■ Problem: The answer must consist of every line below that contains the word "opening".

··· Data supplied ···

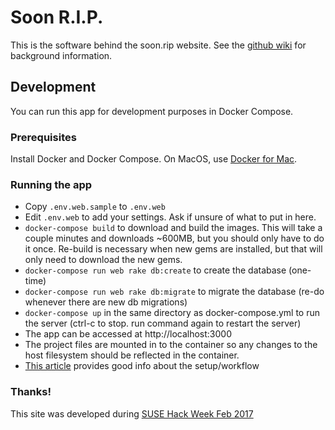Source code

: # Soon R.I.P.

This is the software behind the soon.rip website. See the [github wiki](https://github.com/aocole/epitaph/wiki) for background information.

## Development
You can run this app for development purposes in Docker Compose.

### Prerequisites
Install Docker and Docker Compose. On MacOS, use [Docker for Mac](https://docs.docker.com/docker-for-mac/install/).

### Running the app
* Copy `.env.web.sample` to `.env.web`
* Edit `.env.web` to add your settings. Ask if unsure of what to put in here.
* `docker-compose build` to download and build the images. This will take a couple minutes and downloads ~600MB, but you should only have to do it once. Re-build is necessary when new gems are installed, but that will only need to download the new gems.
* `docker-compose run web rake db:create` to create the database (one-time)
* `docker-compose run web rake db:migrate` to migrate the database (re-do whenever there are new db migrations)
* `docker-compose up` in the same directory as docker-compose.yml to run the server (ctrl-c to stop. run command again to restart the server)
* The app can be accessed at http://localhost:3000
* The project files are mounted in to the container so any changes to the host filesystem should be reflected in the container.
* [This article](http://blog.carbonfive.com/2015/03/17/docker-rails-docker-compose-together-in-your-development-workflow/) provides good info about the setup/workflow

### Thanks!
This site was developed during [SUSE Hack Week Feb 2017](https://hackweek.suse.com/projects/my-epitaph)

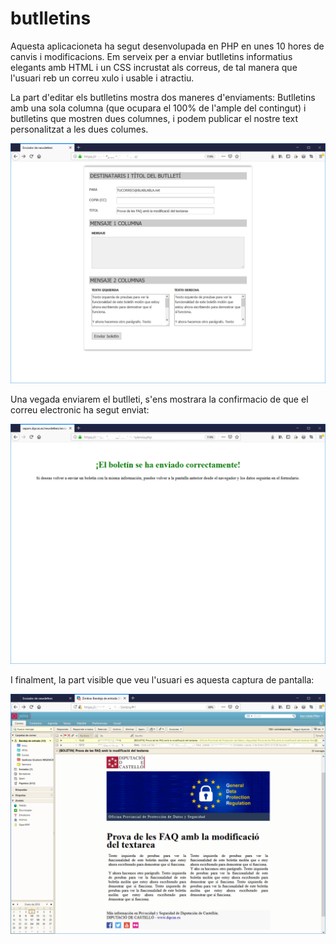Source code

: # butlletins

Aquesta aplicacioneta ha segut desenvolupada en PHP en unes 10 hores de canvis i modificacions. Em serveix per a enviar butlletins informatius elegants amb HTML i un CSS incrustat als correus, de tal manera que l'usuari reb un correu xulo i usable i atractiu.

La part d'editar els butlletins mostra dos maneres d'enviaments: Butlletins amb una sola columna (que ocupara el 100% de l'ample del contingut) i butlletins que mostren dues columnes, i podem publicar el nostre text personalitzat a les dues columes.

![Formulari editar butlletins](https://raw.githubusercontent.com/joancatala/butlletins/master/enviar-boletin.png)

Una vegada enviarem el butlleti, s'ens mostrara la confirmacio de que el correu electronic ha segut enviat:

![Butlleti enviat](https://raw.githubusercontent.com/joancatala/butlletins/master/boletin-enviado.png)

I finalment, la part visible que veu l'usuari es aquesta captura de pantalla:

![Butlleti rebut](https://raw.githubusercontent.com/joancatala/butlletins/master/boletin-recibido.png)
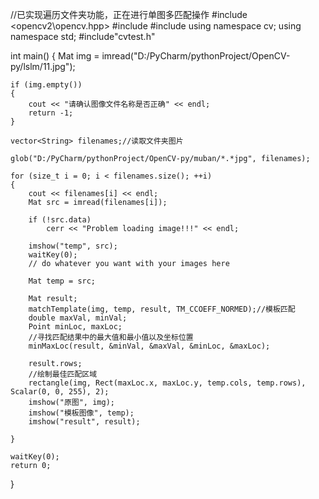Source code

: //已实现遍历文件夹功能，正在进行单图多匹配操作
#include <opencv2\opencv.hpp>
#include <iostream>
#include <vector>
using namespace cv;
using namespace std; 
#include"cvtest.h"


int main()
{
    Mat img = imread("D:/PyCharm/pythonProject/OpenCV-py/lslm/11.jpg");

    if (img.empty())
    {
        cout << "请确认图像文件名称是否正确" << endl;
        return -1;
    }

    vector<String> filenames;//读取文件夹图片

    glob("D:/PyCharm/pythonProject/OpenCV-py/muban/*.*jpg", filenames);

    for (size_t i = 0; i < filenames.size(); ++i)
    {
        cout << filenames[i] << endl;
        Mat src = imread(filenames[i]);

        if (!src.data)
            cerr << "Problem loading image!!!" << endl;

        imshow("temp", src);
        waitKey(0);
        // do whatever you want with your images here 

        Mat temp = src;

        Mat result;
        matchTemplate(img, temp, result, TM_CCOEFF_NORMED);//模板匹配
        double maxVal, minVal;
        Point minLoc, maxLoc;
        //寻找匹配结果中的最大值和最小值以及坐标位置
        minMaxLoc(result, &minVal, &maxVal, &minLoc, &maxLoc);
        
        result.rows;
        //绘制最佳匹配区域
        rectangle(img, Rect(maxLoc.x, maxLoc.y, temp.cols, temp.rows), Scalar(0, 0, 255), 2);
        imshow("原图", img);
        imshow("模板图像", temp);
        imshow("result", result);

    }

    waitKey(0);
    return 0;
}



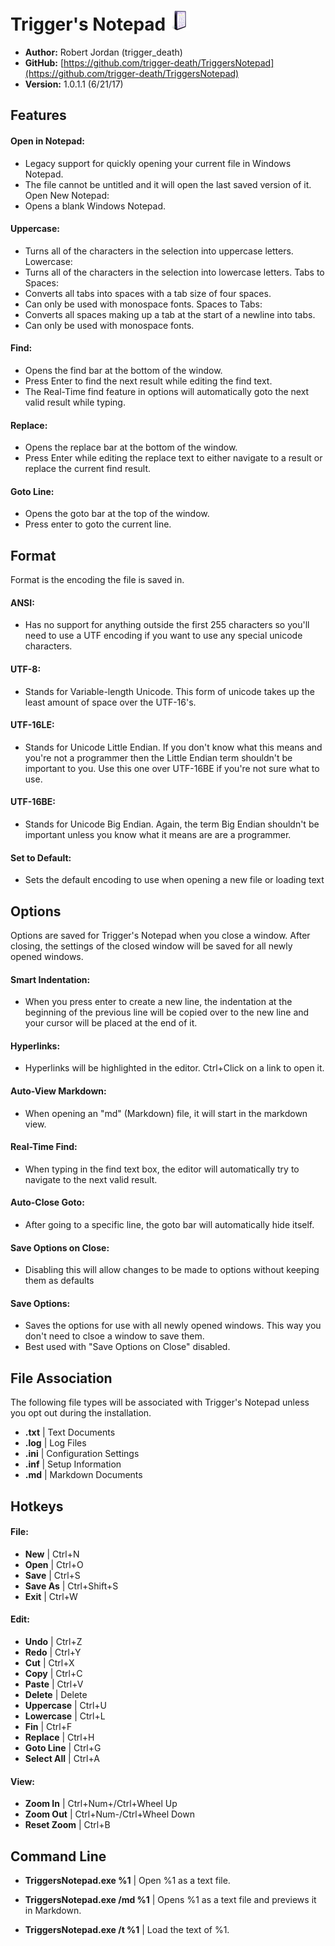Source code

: # Trigger's Notepad ![Icon](App.png)

* **Author:** Robert Jordan (trigger_death)
* **GitHub:** [https://github.com/trigger-death/TriggersNotepad](https://github.com/trigger-death/TriggersNotepad)
* **Version:** 1.0.1.1 (6/21/17)

## Features

#### Open in Notepad:
* Legacy support for quickly opening your current file in Windows Notepad.
* The file cannot be untitled and it will open the last saved version of it.
Open New Notepad:
* Opens a blank Windows Notepad.

#### Uppercase:
* Turns all of the characters in the selection into uppercase letters.
Lowercase:
* Turns all of the characters in the selection into lowercase letters.
Tabs to Spaces:
* Converts all tabs into spaces with a tab size of four spaces.
* Can only be used with monospace fonts.
Spaces to Tabs:
* Converts all spaces making up a tab at the start of a newline into tabs.
* Can only be used with monospace fonts.

#### Find:
* Opens the find bar at the bottom of the window.
* Press Enter to find the next result while editing the find text.
* The Real-Time find feature in options will automatically goto the next valid
   result while typing.
#### Replace:
* Opens the replace bar at the bottom of the window.
* Press Enter while editing the replace text to either navigate to a result or
   replace the current find result.
#### Goto Line:
* Opens the goto bar at the top of the window.
* Press enter to goto the current line.

## Format

Format is the encoding the file is saved in.

#### ANSI:
* Has no support for anything outside the first 255 characters so you'll
   need to use a UTF encoding if you want to use any special unicode characters.
#### UTF-8:
* Stands for Variable-length Unicode. This form of unicode takes up the least
   amount of space over the UTF-16's.
#### UTF-16LE:
* Stands for Unicode Little Endian. If you don't know what this means
   and you're not a programmer then the Little Endian term shouldn't be important
   to you. Use this one over UTF-16BE if you're not sure what to use.
#### UTF-16BE:
* Stands for Unicode Big Endian. Again, the term Big Endian shouldn't be
   important unless you know what it means are are a programmer.
#### Set to Default:
* Sets the default encoding to use when opening a new file or loading text

## Options

Options are saved for Trigger's Notepad when you close a window. After closing,
the settings of the closed window will be saved for all newly opened windows.

#### Smart Indentation:
* When you press enter to create a new line, the indentation at the beginning of
   the previous line will be copied over to the new line and your cursor will be
   placed at the end of it.
#### Hyperlinks:
* Hyperlinks will be highlighted in the editor. Ctrl+Click on a link to open it.

#### Auto-View Markdown:
* When opening an "md" (Markdown) file, it will start in the markdown view.
#### Real-Time Find:
* When typing in the find text box, the editor will automatically try to navigate
   to the next valid result.
#### Auto-Close Goto:
* After going to a specific line, the goto bar will automatically hide itself.

#### Save Options on Close:
* Disabling this will allow changes to be made to options without keeping them as 
   defaults
#### Save Options:
* Saves the options for use with all newly opened windows. This way you don't
   need to clsoe a window to save them.
* Best used with "Save Options on Close" disabled.


## File Association

The following file types will be associated with Trigger's Notepad unless you opt
out during the installation.

* **.txt** | Text Documents
* **.log** | Log Files
* **.ini** | Configuration Settings
* **.inf** | Setup Information
* **.md** | Markdown Documents


## Hotkeys

#### File:
* **New** | Ctrl+N
* **Open** | Ctrl+O
* **Save** | Ctrl+S
* **Save As** | Ctrl+Shift+S
* **Exit** | Ctrl+W

#### Edit:
* **Undo** | Ctrl+Z
* **Redo** | Ctrl+Y
* **Cut** | Ctrl+X
* **Copy** | Ctrl+C
* **Paste** | Ctrl+V
* **Delete** | Delete
* **Uppercase** | Ctrl+U
* **Lowercase** | Ctrl+L
* **Fin** | Ctrl+F
* **Replace** | Ctrl+H
* **Goto Line** | Ctrl+G
* **Select All** | Ctrl+A

#### View:
* **Zoom In** | Ctrl+Num+/Ctrl+Wheel Up
* **Zoom Out** | Ctrl+Num-/Ctrl+Wheel Down
* **Reset Zoom** | Ctrl+B


## Command Line

* **TriggersNotepad.exe %1** | Open %1 as a text file.

* **TriggersNotepad.exe /md %1** | Opens %1 as a text file and previews it in Markdown.

* **TriggersNotepad.exe /t %1** | Load the text of %1.

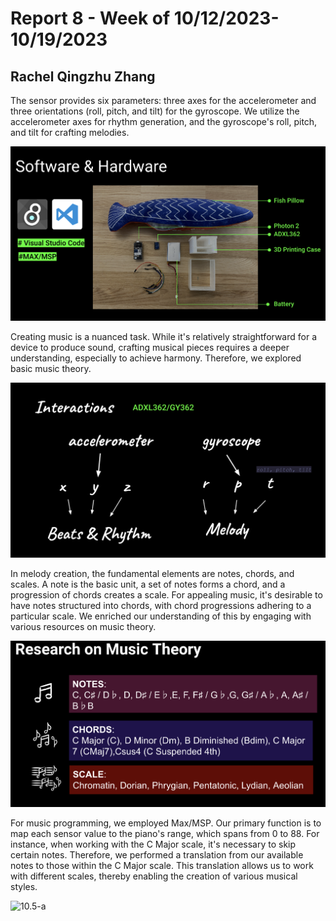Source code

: # Report 8 - Week of 10/12/2023-10/19/2023 #
## Rachel Qingzhu Zhang

The sensor provides six parameters: three axes for the accelerometer and three orientations (roll, pitch, and tilt) for the gyroscope. We utilize the accelerometer axes for rhythm generation, and the gyroscope's roll, pitch, and tilt for crafting melodies.

<img width="700" alt="10.5-a" src="https://github.com/Berkeley-MDes/tdf-fa23-Rachel-Qingzhu-Zhang/blob/main/weekly-reports/10.19-0.png">

Creating music is a nuanced task. While it's relatively straightforward for a device to produce sound, crafting musical pieces requires a deeper understanding, especially to achieve harmony. Therefore, we explored basic music theory.

<img width="700" alt="10.5-a" src="https://github.com/Berkeley-MDes/tdf-fa23-Rachel-Qingzhu-Zhang/blob/main/weekly-reports/10.19-1.png">

In melody creation, the fundamental elements are notes, chords, and scales. A note is the basic unit, a set of notes forms a chord, and a progression of chords creates a scale. For appealing music, it's desirable to have notes structured into chords, with chord progressions adhering to a particular scale. We enriched our understanding of this by engaging with various resources on music theory.

<img width="700" alt="10.5-a" src="https://github.com/Berkeley-MDes/tdf-fa23-Rachel-Qingzhu-Zhang/blob/main/weekly-reports/10.19-2.png">

For music programming, we employed Max/MSP. Our primary function is to map each sensor value to the piano's range, which spans from 0 to 88. For instance, when working with the C Major scale, it's necessary to skip certain notes. Therefore, we performed a translation from our available notes to those within the C Major scale. This translation allows us to work with different scales, thereby enabling the creation of various musical styles.

<img width="700" alt="10.5-a" src="https://github.com/Berkeley-MDes/tdf-fa23-Rachel-Qingzhu-Zhang/blob/main/weekly-reports/10.5-3.png">


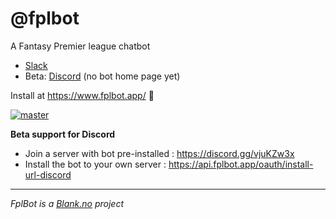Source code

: # @fplbot
A Fantasy Premier league chatbot 

- [Slack](https://slack.com/apps/AREFP62B1-fplbot)
- Beta: [Discord](https://api.fplbot.app/oauth/install-url-discord) (no bot home page yet)

Install at https://www.fplbot.app/ 🤖

[![master](https://github.com/fplbot/fplbot/workflows/Release/badge.svg)](https://github.com/fplbot/fplbot/actions?query=workflow%3ARelease)

**Beta support for Discord**

- Join a server with bot pre-installed : https://discord.gg/vjuKZw3x
- Install the bot to your own server : https://api.fplbot.app/oauth/install-url-discord

<hr>

_FplBot is a [Blank.no](https://blank.no) project_
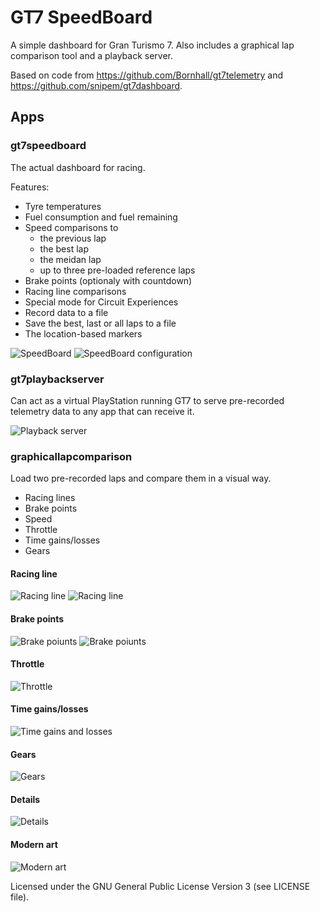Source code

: # GT7 SpeedBoard
A simple dashboard for Gran Turismo 7. Also includes a graphical lap comparison tool and a playback server.

Based on code from https://github.com/Bornhall/gt7telemetry and https://github.com/snipem/gt7dashboard.

## Apps

### gt7speedboard

The actual dashboard for racing. 

Features:

- Tyre temperatures
- Fuel consumption and fuel remaining
- Speed comparisons to 
    - the previous lap
    - the best lap
    - the meidan lap
    - up to three pre-loaded reference laps
- Brake points (optionaly with countdown)
- Racing line comparisons
- Special mode for Circuit Experiences
- Record data to a file
- Save the best, last or all laps to a file
- The location-based markers

![SpeedBoard](doc/speedboard.png)
![SpeedBoard configuration](doc/speedboardconfig.png)

### gt7playbackserver

Can act as a virtual PlayStation running GT7 to serve pre-recorded telemetry data to any app that can receive it.

![Playback server](doc/playbackserver.png)

### graphicallapcomparison

Load two pre-recorded laps and compare them in a visual way.

- Racing lines
- Brake points
- Speed
- Throttle
- Time gains/losses
- Gears

#### Racing line
![Racing line](doc/raceline.png)
![Racing line](doc/raceline2.png)
#### Brake points
![Brake poiunts](doc/brakepoints.png)
![Brake poiunts](doc/timeatbrakepoints.png)
#### Throttle
![Throttle](doc/throttle.png)
#### Time gains/losses
![Time gains and losses](doc/timegains.png)
#### Gears
![Gears](doc/gearpoints.png)
#### Details
![Details](doc/details.png)
#### Modern art
![Modern art](doc/modernart.png)


Licensed under the GNU General Public License Version 3 (see LICENSE file).

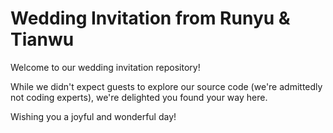 # Wedding Invitation from Runyu & Tianwu

Welcome to our wedding invitation repository!

While we didn't expect guests to explore our source code (we're admittedly not coding experts), we're delighted you found your way here.

Wishing you a joyful and wonderful day!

···

■ Reply:
* Legacy support for quickly opening your current file in Windows Notepad.
* Sets the default encoding to use when opening a new file or loading text
* When opening an "md" (Markdown) file, it will start in the markdown view.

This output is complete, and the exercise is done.